An uneasy blend - Coffee and couture meets in China’s posh boutiques

Coffee is still chic in China, exactly how fashion brands wish to appear. A café smells great and typically costs less than 200,000 yuan.

Photo from Pantechnicon

Photo from Pantechnicon

By CHEN Qirui

 

Fashion brands are always trying new ways to push more of the same old stuff onto the same old customers, and the latest trend is to open in-store coffee shops.

Maison Margiela has cafes in Chengdu and Shanghai, and a “pop-up coffee space” in Shenzhen. Ralph Lauren, whose Ralph’s Coffee opened its first China location in Beijing two years ago, is about to open another in Shanghai. The list goes on.

Fussy to a fault

China hadn’t had a coffee culture until recently but the market reached 382 billion yuan (US$65 billion) last year and is expected to exceed 1 trillion by 2025. In some big cities, per capita consumption is almost as high as one cup a day.

To a large extent, coffee is still considered chic in China, and this is exactly the response the fashion brands are trying to stimulate. A cafe fits well into the rest of the store, and it smells great. It typically costs less than 200,000 yuan to set up an in-store cafe.

The fashion brands themselves, unsurprisingly, like to make a fuss. The smallest details, including the floor plan, electricity consumption and food storage, are given tremendous amounts of consideration.

“We need the right licenses and must understand the regulations,” said HUA Zhener of Maison Kitsuné. Cafe Kitsuné contributes 10 percent of brand revenue with locations in Beijing and Shanghai fully managed by in-house teams.

Cafe Kitsune in Xintiandi, Shanghai. 

Other brands outsource their operations instead. Maison Margiela Cafe, for example, is run by Chengdu-based Small Coffee Company, which owns restaurant chain Bar Lotus. Local partners know market conditions and can bring their own customers to new cafes.

Drink up and shop

Coffee, of course, is just a sideshow. The point is to get customers to browse the racks and buy bags and clothes. Those who think they have enough expensive bags and clothes already, can always come in and change their minds.

Another consideration is to relate better to younger customers. Ralph Lauren, largely synonymous with dad polos among Chinese millennials, has made Ralph’s Coffee a social media phenomenon with its bear mascot, vintage decors and photo-friendly food.

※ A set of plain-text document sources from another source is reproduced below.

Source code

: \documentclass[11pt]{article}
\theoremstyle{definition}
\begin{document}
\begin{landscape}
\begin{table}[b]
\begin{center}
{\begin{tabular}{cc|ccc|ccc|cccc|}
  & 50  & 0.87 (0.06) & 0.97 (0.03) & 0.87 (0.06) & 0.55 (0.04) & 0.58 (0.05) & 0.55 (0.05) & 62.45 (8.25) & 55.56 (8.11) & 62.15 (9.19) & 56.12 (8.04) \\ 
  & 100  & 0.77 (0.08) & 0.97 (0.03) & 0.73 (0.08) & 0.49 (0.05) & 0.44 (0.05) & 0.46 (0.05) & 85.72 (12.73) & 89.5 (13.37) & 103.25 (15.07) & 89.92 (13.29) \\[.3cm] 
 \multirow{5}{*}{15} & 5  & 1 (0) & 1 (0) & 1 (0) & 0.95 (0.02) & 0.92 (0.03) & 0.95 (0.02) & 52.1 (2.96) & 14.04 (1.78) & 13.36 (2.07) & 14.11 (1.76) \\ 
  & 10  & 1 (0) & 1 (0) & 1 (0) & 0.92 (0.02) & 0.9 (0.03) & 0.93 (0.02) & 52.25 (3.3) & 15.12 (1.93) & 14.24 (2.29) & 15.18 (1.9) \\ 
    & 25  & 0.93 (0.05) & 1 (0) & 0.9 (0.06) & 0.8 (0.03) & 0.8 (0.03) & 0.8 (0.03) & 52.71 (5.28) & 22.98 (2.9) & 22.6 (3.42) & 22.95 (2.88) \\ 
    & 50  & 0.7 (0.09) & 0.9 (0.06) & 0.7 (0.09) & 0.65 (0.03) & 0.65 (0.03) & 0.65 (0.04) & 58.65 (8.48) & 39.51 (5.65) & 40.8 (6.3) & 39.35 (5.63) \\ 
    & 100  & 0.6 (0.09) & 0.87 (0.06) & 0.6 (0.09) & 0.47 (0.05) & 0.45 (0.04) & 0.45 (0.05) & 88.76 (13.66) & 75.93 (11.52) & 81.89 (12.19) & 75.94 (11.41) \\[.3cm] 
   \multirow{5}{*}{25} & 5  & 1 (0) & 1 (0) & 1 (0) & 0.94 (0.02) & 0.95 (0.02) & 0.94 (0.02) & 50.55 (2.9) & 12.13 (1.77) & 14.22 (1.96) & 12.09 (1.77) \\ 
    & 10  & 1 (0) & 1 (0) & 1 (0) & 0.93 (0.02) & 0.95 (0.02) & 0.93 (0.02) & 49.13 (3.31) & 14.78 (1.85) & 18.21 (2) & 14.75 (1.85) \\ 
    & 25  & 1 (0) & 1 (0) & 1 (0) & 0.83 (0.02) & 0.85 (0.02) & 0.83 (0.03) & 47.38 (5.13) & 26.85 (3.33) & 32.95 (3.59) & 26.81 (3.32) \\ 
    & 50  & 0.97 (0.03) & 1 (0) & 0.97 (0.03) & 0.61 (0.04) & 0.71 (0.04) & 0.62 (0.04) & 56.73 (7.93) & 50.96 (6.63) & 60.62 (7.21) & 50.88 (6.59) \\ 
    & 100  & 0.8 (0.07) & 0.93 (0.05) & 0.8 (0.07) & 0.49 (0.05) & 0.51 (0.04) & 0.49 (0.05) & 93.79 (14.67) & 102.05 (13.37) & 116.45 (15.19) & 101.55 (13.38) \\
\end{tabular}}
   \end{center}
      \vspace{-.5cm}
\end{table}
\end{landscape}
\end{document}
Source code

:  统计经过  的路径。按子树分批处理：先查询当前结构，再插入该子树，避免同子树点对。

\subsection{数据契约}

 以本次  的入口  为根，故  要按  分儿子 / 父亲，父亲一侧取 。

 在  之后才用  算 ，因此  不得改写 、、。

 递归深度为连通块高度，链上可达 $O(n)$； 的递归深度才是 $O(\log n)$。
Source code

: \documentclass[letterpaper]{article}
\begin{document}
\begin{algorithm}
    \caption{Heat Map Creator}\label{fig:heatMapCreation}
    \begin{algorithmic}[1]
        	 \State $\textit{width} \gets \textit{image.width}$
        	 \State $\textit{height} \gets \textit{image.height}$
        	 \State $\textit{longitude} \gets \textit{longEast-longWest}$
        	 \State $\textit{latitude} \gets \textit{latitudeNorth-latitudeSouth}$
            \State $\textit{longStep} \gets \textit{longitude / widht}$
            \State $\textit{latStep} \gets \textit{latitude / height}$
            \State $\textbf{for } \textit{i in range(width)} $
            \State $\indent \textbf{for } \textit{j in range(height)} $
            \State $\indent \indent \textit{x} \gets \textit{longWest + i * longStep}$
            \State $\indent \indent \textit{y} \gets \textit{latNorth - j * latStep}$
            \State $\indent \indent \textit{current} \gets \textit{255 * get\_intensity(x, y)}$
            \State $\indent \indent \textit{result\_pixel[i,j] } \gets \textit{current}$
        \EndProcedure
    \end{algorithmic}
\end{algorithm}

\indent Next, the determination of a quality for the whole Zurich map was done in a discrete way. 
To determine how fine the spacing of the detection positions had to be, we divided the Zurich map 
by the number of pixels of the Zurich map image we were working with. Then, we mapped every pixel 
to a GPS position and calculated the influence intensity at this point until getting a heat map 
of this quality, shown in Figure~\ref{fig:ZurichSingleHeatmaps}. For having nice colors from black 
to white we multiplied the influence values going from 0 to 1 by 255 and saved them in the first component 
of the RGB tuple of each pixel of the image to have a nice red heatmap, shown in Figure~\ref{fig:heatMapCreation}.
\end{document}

The main problem seems to be that customers don’t like the cafes much. Online reviews are full of complaints about long queues, high prices and mediocre products. A customer who went to a Maison Margiela Cafe during its first weeks said she had to wait for at least 20 minutes for a latte at 10am and the line was only getting longer. The latte, which cost 40 yuan, tasted exactly the same as “the coffee shop next door,” which charged half the price.